▸ Exercise directions
Below are some records; output exactly the lines from the line with "buttonPosition - The" to the line with "Unless required by", both ends kept, and nothing more.

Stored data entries

- Opening Delimiter -

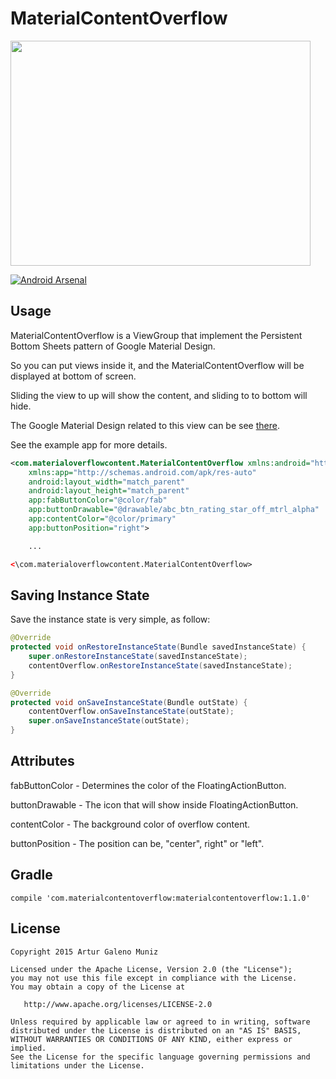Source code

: # MaterialContentOverflow

<img src="./contentoverflow.gif" width="480" height="360"></img>

[![Android Arsenal](https://img.shields.io/badge/Android%20Arsenal-MaterialContentOverflow-green.svg?style=flat)](https://android-arsenal.com/details/1/2423)

## Usage

MaterialContentOverflow is a ViewGroup that implement the Persistent Bottom Sheets pattern of Google Material Design.

So you can put views inside it, and the MaterialContentOverflow will be displayed at bottom of screen.

Sliding the view to up will show the content, and sliding to to bottom will hide.

The Google Material Design related to this view can be see [there](http://www.google.com/design/spec/components/bottom-sheets.html#bottom-sheets-persistent-bottom-sheets).

See the example app for more details.

```xml
<com.materialoverflowcontent.MaterialContentOverflow xmlns:android="http://schemas.android.com/apk/res/android"
    xmlns:app="http://schemas.android.com/apk/res-auto"
    android:layout_width="match_parent"
    android:layout_height="match_parent"
    app:fabButtonColor="@color/fab"
    app:buttonDrawable="@drawable/abc_btn_rating_star_off_mtrl_alpha"
    app:contentColor="@color/primary"
    app:buttonPosition="right">

    ...

<\com.materialoverflowcontent.MaterialContentOverflow>
```

## Saving Instance State

Save the instance state is very simple, as follow:

```java
@Override
protected void onRestoreInstanceState(Bundle savedInstanceState) {
    super.onRestoreInstanceState(savedInstanceState);
    contentOverflow.onRestoreInstanceState(savedInstanceState);
}
```

```java
@Override
protected void onSaveInstanceState(Bundle outState) {
    contentOverflow.onSaveInstanceState(outState);
    super.onSaveInstanceState(outState);
}
```

## Attributes

fabButtonColor - Determines the color of the FloatingActionButton.

buttonDrawable - The icon that will show inside FloatingActionButton.

contentColor - The background color of overflow content.

buttonPosition - The position can be, "center", right" or "left".

## Gradle

```
compile 'com.materialcontentoverflow:materialcontentoverflow:1.1.0'
```

License
-------

    Copyright 2015 Artur Galeno Muniz

    Licensed under the Apache License, Version 2.0 (the "License");
    you may not use this file except in compliance with the License.
    You may obtain a copy of the License at

       http://www.apache.org/licenses/LICENSE-2.0

    Unless required by applicable law or agreed to in writing, software
    distributed under the License is distributed on an "AS IS" BASIS,
    WITHOUT WARRANTIES OR CONDITIONS OF ANY KIND, either express or implied.
    See the License for the specific language governing permissions and
    limitations under the License.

- Closing Delimiter -

▸ Reply to the task
buttonPosition - The position can be, "center", right" or "left".

## Gradle

```
compile 'com.materialcontentoverflow:materialcontentoverflow:1.1.0'
```

License
-------

    Copyright 2015 Artur Galeno Muniz

    Licensed under the Apache License, Version 2.0 (the "License");
    you may not use this file except in compliance with the License.
    You may obtain a copy of the License at

       http://www.apache.org/licenses/LICENSE-2.0

    Unless required by applicable law or agreed to in writing, software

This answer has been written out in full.